Page 1 of 2 12 LastLast

  1. ekw
    Posts : 6
    Windows 11 Pro 22H2
       #1

    BSOD irql not less or equal, AMDppm.sys


    Hi

    Over a longer period of time now I have suffered occasional BSOD with "irql not less or equal" fault code. It may fail when idle or in gaming. No noticable patterns.

    Minidumps does name Amdppm.Sys as the problem.

    I have tried every solution I have found on the topic online without result. I think it is a hardware issue and want help to pinpoint what component that is broken so I can find a replacement.

    Uploaded dumpfiles to OneDrive: DESKTOP-10PKS30-(2023-06-27_16-45-41)

    Current Windows version is Windows 11 22H2 (22621.1848), yes, same issue with Windows 10.

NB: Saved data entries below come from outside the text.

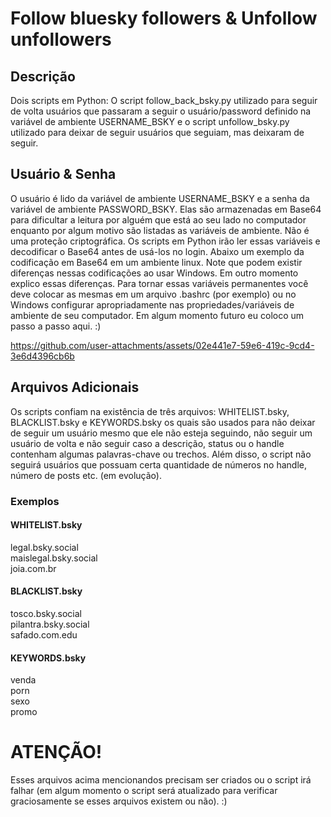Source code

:# Follow bluesky followers & Unfollow unfollowers

## Descrição

Dois scripts em Python: O script follow_back_bsky.py utilizado para seguir de volta usuários que passaram a seguir o usuário/password definido na variável de ambiente USERNAME_BSKY e o script unfollow_bsky.py utilizado para deixar de seguir usuários que seguiam, mas deixaram de seguir.

## Usuário & Senha

O usuário é lido da variável de ambiente USERNAME_BSKY e a senha da variável de ambiente PASSWORD_BSKY. Elas são armazenadas em Base64 para dificultar a leitura por alguém que está ao seu lado no computador enquanto por algum motivo são listadas as variáveis de ambiente. Não é uma proteção criptográfica. Os scripts em Python irão ler essas variáveis e decodificar o Base64 antes de usá-los no login. Abaixo um exemplo da codificação em Base64 em um ambiente linux. Note que podem existir diferenças nessas codificações ao usar Windows. Em outro momento explico essas diferenças. Para tornar essas variáveis permanentes você deve colocar as mesmas em um arquivo .bashrc (por exemplo) ou no Windows configurar apropriadamente nas propriedades/variáveis de ambiente de seu computador. Em algum momento futuro eu coloco um passo a passo aqui. :)

https://github.com/user-attachments/assets/02e441e7-59e6-419c-9cd4-3e6d4396cb6b


## Arquivos Adicionais

Os scripts confiam na existência de três arquivos: WHITELIST.bsky, BLACKLIST.bsky e KEYWORDS.bsky os quais são usados para não deixar de seguir um usuário mesmo que ele não esteja seguindo, não seguir um usuário de volta e não seguir caso a descrição, status ou o handle contenham algumas palavras-chave ou trechos. Além disso, o script não seguirá usuários que possuam certa quantidade de números no handle, número de posts etc. (em evolução).

### Exemplos

#### WHITELIST.bsky

legal.bsky.social<BR>
maislegal.bsky.social<BR>
joia.com.br<BR>

#### BLACKLIST.bsky

tosco.bsky.social<BR>
pilantra.bsky.social<BR>
safado.com.edu<BR>


#### KEYWORDS.bsky

venda<BR>
porn<BR>
sexo<BR>
promo<BR>

# ATENÇÃO!

Esses arquivos acima mencionandos precisam ser criados ou o script irá falhar (em algum momento o script será atualizado para verificar graciosamente se esses arquivos existem ou não). :)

    Hope anyone might have time for a look.

    Thanks,
    Ekw
      My Computer


  2. Posts : 402
    Windows 10 and Windows 11
       #2

    The dumps are pretty much identical and they do point, as you observed, at the amdppm.sys driver. Despite the name this is a Microsoft supplied driver and so it's considered to be faultless. One of the things that amdppm.sys is reponsible for is putting the processor in a low power state (to save power when idle), and I've seen many CPUs that are unstable at lower power states. Your system log (even though it's not in English, which makes it hard for me to read) shows that you are having unrecoverable hardware errors...
    Code:
    Event[11034]
      Log Name: System
      Source: Microsoft-Windows-WHEA-Logger
      Date: 2023-06-25T17:56:59.6030000Z
      Event ID: 18
      Task: N/A
      Level: Feil 
      Opcode: Info  
    
      Keyword: N/A
      User: S-1-5-19
      User Name: NT-MYNDIGHET\LOKAL TJENESTE
      Computer: DESKTOP-10PKS30
      Description: 
    Det har oppstŐtt en uopprettelig maskinvarefeil.
    
    Rapportert av komponent: Prosessorkjerne
    Feilkilde: Machine Check Exception
    Feiltype: Cache Hierarchy Error
    APIC-ID for prosessor: 0
    
    Detaljvisningen for denne oppf°ringen inneholder mer informasjon.
    A good way to tell whether this is a low power CPU problem is to change the power option profile to High Performance. This profile disables the low power states for the CPU, so it it doesn't BSOD with this power profile it's almost certainly a CPU that's unstable at lower power states (C-States).
      My Computer


  3. Posts : 41,701
    windows 10 professional version 1607 build 14393.969 64 bit
       #3

    The installed RAM are running at speeds higher than the speeds supported by the CPU.

    Please turn off XMP.

    Indicate whether the installed RAM are or are not on the Qualified Vendor List (QVL).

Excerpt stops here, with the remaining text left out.